占い師のウエンディと狼のジェット
ブッチャベビ村の議論が始まった。
「とりあえず、占い師は誰だ? 名乗ってくれよ。」
村人の一人が声を上げる。朝の静けさが、わずかに揺らぐ。
「あの……私、占い師です……」
ウエンディは恐る恐る手を上げる。彼女の声はか細いが、朝の光がその瞳に決意を灯す。
「いや、アタシが占い師だよ。」
しかし、他にも手を上げる者がいる。ジェットだ。
ジェットは偽占い師である――彼女が、占い師を騙ってきたのだ。
ウエンディはジェットを見て、突如笑顔になる。
朝の光が彼女の顔を照らし、まるで覚醒の瞬間のように輝く。
「……お前、何、笑ってるんだ? 気持ち悪いな。」
ジェットが怪訝そうな目でウエンディを見つめながら答える。
「狼、見つけたよ! 私、狼見つけた! ジェットが狼だ! やったぁ!」
ウエンディは歓喜の声をあげながら、ジェットに向かって指を刺す。そう、ジェットは狼である。
村人たちには、まだウエンディとジェットのどちらが真の占い師かはわからない。
だが、ウエンディだけには確実にわかる。真占い師は自分なのだから、ジェットは偽者だ。開始五秒でウエンディは狼を発見した。朝の光が集会所を満たし、彼女の勝利の予感を照らし出す。
「……は、はぁ?」
ジェットはいきなりのウエンディの行動に戸惑う。朝の霧が彼女の顔に絡み、狼狽が微かに浮かぶ。
ウエンディの心は歓喜に満ち溢れていた。
彼女を縛っていた理論の鎖が全て解けた。
わざわざ、狼を理論で探す必要はない。目の前に狼が存在するのだ。狼が自ら、名乗りをあげて教えてくれたのだ。朝の風が窓を叩き、彼女の闘志を後押しする。
「おかしい! 私なら、絶対にそんな事言わない!」
ウエンディは意気揚々とジェットに指摘をする。声は朝の光のように明るく、それは村人たちの視線を集める。
「な、な、何がだよ……!?」
ジェットはまだ戸惑っている。朝の光が彼女の顔を照らし、狼としての仮面がわずかに揺らぐ。
「私なら『はぁ?』なんて言わない! 私なら『はぁ?』の後に『私、偽者じゃないんだけど!?』って言うもん!」
ウエンディは追求する。何か村人の関心の声が聞こえたような気がする。朝の集会所が、彼女の言葉にざわめく。

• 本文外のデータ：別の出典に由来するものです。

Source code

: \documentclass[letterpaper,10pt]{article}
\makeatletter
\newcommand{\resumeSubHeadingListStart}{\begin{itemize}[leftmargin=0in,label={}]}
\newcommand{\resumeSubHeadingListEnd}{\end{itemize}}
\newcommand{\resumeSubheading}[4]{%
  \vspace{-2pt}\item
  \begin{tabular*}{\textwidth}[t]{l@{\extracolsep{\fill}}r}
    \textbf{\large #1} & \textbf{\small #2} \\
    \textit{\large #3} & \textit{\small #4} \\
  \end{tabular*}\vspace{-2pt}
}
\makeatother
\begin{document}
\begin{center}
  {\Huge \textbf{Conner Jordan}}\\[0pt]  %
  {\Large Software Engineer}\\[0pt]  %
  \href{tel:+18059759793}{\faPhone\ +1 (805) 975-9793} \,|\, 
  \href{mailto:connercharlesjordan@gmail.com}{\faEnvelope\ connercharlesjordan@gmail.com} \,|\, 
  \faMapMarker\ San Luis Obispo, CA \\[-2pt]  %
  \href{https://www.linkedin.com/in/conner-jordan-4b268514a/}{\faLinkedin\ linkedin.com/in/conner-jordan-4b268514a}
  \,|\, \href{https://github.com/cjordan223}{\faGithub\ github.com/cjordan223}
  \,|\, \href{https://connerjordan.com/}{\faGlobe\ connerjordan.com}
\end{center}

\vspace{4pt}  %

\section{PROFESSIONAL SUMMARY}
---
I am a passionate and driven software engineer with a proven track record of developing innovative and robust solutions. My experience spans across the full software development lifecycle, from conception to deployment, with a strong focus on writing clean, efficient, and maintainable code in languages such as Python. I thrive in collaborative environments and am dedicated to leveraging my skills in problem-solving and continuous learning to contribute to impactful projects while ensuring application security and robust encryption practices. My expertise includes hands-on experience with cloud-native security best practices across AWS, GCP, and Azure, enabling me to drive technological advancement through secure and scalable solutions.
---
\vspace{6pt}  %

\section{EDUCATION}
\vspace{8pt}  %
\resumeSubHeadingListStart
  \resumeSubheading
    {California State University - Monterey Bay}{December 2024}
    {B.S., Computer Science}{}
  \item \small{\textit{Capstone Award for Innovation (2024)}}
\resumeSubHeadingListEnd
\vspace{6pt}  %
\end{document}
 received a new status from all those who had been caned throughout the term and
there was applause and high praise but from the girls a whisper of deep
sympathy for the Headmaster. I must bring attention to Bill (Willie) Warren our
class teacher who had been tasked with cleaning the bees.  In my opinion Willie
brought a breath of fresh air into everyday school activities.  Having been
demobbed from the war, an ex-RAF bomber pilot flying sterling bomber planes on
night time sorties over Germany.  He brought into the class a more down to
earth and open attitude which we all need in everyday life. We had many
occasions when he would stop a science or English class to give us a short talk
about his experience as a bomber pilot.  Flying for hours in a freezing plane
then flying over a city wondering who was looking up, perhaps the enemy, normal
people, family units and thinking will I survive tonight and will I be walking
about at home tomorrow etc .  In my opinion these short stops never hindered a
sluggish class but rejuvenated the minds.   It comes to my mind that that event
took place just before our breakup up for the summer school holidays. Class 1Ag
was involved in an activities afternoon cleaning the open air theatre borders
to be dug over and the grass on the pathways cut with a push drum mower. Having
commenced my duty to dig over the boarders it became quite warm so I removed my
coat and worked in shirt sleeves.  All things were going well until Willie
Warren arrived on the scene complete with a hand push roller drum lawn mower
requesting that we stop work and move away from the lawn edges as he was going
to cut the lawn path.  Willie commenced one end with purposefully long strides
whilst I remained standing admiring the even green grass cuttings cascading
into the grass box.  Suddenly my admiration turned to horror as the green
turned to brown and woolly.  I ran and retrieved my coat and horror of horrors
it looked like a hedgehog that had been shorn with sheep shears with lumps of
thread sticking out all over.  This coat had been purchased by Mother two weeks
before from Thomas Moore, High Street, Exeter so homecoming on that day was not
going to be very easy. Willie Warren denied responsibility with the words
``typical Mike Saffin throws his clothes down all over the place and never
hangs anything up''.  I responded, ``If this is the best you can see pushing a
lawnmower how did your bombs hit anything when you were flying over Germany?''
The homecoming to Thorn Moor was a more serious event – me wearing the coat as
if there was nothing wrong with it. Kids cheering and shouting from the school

「それは……お前がいきなりわけのわからない事を言い出すから……」
ジェットは慌てて答える。声に焦りが滲み、朝の静けさを乱す。
「私がいきなり言った事は関係ない! 貴方は私だったら『私、偽者じゃないんだけど!?』って言う所を、『はぁ?』だけで反応したの! それがおかしいの! 私だったら、ちゃんと自分が本物だって言うもん!」
ウエンディの追求は続く。朝の光が彼女の指先に落ち、ジェットを鋭く突く。
元々、ウエンディは地頭はいい少女だった。
だからこそ、今のジェットへの認識も完全に理解していた。
ジェットは村に溶け込む為に『偽りの信頼』の言葉を出してくる。
だが、それがどんなに綺麗な言葉であろうとも全ては『偽り』。
今、目の前にいるジェットの口から出てくる言葉は全てが『嘘』。
真占い師は自分であるのだから。その『偽りの言葉』を全て叩き潰すのが自分の宿命だとウエンディは確信していた。

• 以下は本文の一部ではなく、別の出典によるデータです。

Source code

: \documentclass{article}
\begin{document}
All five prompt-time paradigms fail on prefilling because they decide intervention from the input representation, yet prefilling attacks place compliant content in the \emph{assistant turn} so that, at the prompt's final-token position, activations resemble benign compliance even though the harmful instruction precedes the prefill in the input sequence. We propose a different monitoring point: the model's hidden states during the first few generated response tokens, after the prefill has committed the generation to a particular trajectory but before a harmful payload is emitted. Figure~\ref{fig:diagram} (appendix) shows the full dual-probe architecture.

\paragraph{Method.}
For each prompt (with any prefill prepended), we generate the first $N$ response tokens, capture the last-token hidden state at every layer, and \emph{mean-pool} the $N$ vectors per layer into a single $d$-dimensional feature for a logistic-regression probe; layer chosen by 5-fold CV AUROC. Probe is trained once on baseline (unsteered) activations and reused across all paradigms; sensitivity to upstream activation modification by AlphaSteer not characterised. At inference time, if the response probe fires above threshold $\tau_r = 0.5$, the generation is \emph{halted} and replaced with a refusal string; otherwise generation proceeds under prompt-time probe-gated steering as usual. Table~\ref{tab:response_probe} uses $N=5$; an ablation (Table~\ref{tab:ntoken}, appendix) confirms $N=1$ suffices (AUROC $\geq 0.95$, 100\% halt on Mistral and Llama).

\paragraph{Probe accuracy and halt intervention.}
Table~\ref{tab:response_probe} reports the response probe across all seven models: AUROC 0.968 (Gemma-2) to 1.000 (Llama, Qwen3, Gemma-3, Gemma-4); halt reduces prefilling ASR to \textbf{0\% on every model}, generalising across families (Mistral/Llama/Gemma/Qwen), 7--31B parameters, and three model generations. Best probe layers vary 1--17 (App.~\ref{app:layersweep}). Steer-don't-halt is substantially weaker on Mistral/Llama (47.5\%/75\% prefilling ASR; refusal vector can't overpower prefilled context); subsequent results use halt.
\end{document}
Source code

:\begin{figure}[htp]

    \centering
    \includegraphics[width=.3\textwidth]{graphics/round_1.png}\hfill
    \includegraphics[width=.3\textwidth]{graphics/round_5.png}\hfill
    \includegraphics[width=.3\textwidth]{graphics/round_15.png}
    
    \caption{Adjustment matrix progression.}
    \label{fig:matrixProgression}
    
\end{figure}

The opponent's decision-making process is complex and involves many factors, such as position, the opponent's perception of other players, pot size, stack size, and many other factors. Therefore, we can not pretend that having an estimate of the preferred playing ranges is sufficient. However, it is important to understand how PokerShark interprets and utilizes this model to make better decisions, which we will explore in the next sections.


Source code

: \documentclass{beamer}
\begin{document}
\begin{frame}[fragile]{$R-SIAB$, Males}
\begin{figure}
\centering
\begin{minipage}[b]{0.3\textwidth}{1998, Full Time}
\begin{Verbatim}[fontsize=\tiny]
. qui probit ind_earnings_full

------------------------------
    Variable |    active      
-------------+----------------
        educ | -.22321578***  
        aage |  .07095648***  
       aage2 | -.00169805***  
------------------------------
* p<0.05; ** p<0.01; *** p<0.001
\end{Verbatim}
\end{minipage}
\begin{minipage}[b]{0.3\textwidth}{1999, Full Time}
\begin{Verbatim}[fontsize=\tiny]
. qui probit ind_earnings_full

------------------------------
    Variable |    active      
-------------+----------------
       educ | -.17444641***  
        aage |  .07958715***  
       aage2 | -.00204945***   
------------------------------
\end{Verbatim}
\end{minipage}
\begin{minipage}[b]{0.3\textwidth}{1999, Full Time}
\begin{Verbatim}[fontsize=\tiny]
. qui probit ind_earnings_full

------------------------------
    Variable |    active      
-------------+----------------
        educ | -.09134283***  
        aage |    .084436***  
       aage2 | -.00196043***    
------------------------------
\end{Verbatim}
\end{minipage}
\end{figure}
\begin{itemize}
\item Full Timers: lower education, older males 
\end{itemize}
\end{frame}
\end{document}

「アタシが言いたいのは、お前がアタシは狂人も可能性もあるのに、なんで狼読みが出来たって事だ!?」
ジェットも覚悟が決まったのか、ウエンディに言い返す。朝の光が二人の間に落ち、対立を際立たせる。
「それは関係ないよ! そこが気になってたとしても、私なら『自分は偽者じゃない!』って絶対言う! 絶対絶対に言う!」
ウエンディは止まらない。声は朝の陽光のように力強く、集会所を震わせる。
ウエンディは覚悟を決める。
(絶対に……! 絶対に私はこの人の嘘を言葉を全部やっつけるからね……! どうせ、私の占い先なんて、滅茶苦茶になるもん……でも、それは皆が違う事言ってくるせいだもん……! 私は理論じゃない……! 目の前の敵をやっつけるのが私……!)
ウェンディは自分を確立させた。理論の鎖を解き放った、裸の戦士へとなった。朝の光が彼女の背に差し込み、影を長く伸ばす。村人たちの視線はウエンディに集中し、狼のジェットはそれに押されていた。